Diffrent speed in UX and Linux

Jan 19, 2013 at 3:35am
Hi all,

I have small project have two thread.
Thread one put message to queue (lock – put – unlock)
Thread two get message from queue (lock – get – unlock)

This project run in Linux (build with GCC in Netbean) run faster than run in HP UX (buil with aCC in Netbean) six times.

Show Can you explain it for me, or have you a tip code in HP UX run faster as Linux.
Jan 20, 2013 at 9:10am
What hardware?
Jan 21, 2013 at 3:56am
In Linux I have run on:
Linux 2.6.32-300.3.1.el6uek.x86_64 #1 SMP Fri Dec 9 18:57:35 EST 2011 x86_64 x86_64 x86_64 GNU/Linux

In Hp UX i hav run on:

HP-UX B.11.31 U ia64 3494992138 unlimited-user license

Regards.
Jan 21, 2013 at 8:07am
That's software. Again, what hardware? Are they real boxes or virtual boxes ...
Jan 22, 2013 at 2:01am
This could come down to a million different things.
1. Hardware
2. Compiler
3. Processor (ia64 vs x64)
4. How busy the system was at the time
5. Operating System

Jan 22, 2013 at 8:44pm
6. default/and compiler optimizations
Jan 28, 2013 at 11:47am

Thread one put message to queue (lock – put – unlock)


To be honest, that doesn't sound very efficient right from the start... So probably both runs are terribly slow.

Anyway, except hardware, probably the things that matter in this example most are:
1. quality of your OS process scheduler
2. quality of memory allocator in your C runtime libraries
Jan 29, 2013 at 1:53am
@rapidcoder care to explain why that sounds inefficient? That gives an indication that he is locking only the minimal amount of code required to manipulate the container.
Jan 29, 2013 at 12:19pm
Because he is locking the container. By definition locking means "slow" and "doesn't scale". If he want it to be fast, it must not use locking at all.

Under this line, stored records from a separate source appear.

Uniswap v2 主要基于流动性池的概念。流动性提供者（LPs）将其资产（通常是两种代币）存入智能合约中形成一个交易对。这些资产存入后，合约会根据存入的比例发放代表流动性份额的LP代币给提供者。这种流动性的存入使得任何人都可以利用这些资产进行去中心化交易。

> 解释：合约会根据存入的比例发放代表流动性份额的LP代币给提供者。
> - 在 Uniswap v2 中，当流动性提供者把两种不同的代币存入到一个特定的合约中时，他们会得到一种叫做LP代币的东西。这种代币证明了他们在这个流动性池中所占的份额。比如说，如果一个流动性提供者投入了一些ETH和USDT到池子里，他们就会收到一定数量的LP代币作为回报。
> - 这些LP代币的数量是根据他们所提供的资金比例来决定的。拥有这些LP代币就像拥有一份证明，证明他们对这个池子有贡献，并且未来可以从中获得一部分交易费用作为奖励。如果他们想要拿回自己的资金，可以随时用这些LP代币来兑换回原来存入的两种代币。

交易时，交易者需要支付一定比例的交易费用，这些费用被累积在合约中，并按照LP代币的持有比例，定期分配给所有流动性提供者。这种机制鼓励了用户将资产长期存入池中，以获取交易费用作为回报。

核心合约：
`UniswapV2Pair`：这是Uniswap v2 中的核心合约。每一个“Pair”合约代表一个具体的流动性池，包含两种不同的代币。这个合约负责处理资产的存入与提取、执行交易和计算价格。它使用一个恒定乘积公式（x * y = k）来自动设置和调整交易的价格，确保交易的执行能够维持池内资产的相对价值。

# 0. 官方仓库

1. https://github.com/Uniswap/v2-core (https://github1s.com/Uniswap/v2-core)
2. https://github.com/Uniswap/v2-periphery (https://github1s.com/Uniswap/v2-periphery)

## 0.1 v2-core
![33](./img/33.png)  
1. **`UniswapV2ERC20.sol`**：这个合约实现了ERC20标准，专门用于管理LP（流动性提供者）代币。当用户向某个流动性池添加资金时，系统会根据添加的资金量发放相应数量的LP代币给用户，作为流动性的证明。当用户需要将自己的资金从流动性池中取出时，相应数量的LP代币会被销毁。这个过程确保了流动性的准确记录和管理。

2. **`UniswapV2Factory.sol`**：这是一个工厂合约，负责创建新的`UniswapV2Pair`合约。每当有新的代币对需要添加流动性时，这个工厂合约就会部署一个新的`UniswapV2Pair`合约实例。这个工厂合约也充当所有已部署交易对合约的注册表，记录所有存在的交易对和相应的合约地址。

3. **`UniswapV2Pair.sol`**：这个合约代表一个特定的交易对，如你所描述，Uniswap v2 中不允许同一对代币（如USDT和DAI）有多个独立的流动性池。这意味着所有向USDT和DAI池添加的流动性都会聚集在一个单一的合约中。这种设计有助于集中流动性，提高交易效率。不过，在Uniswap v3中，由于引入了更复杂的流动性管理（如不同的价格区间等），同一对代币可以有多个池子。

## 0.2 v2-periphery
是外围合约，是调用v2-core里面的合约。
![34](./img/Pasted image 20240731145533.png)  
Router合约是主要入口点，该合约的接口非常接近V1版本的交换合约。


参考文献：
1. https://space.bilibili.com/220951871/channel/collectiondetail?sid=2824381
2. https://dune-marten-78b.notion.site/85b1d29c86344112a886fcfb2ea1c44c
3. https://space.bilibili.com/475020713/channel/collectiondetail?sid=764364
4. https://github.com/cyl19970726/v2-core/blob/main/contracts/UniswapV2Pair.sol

And don't judge performance by "minimal amount of code", please... Any amount of locking hurts performance more than switching to Python...
Last edited on Jan 29, 2013 at 12:27pm
Feb 7, 2013 at 9:09pm
@rapidcoder of course he is locking access to the container, it's multi-threaded. Without locking he is subject to race conditions or unexpected behavior. Unless he is using only atomic operations (highly unlikely)
Feb 14, 2013 at 3:56pm

@rapidcoder of course he is locking access to the container, it's multi-threaded. Without locking he is subject to race conditions or unexpected behavior.


Yep, and that is slow. The faster is to use atomic operations or better use an immutable queue.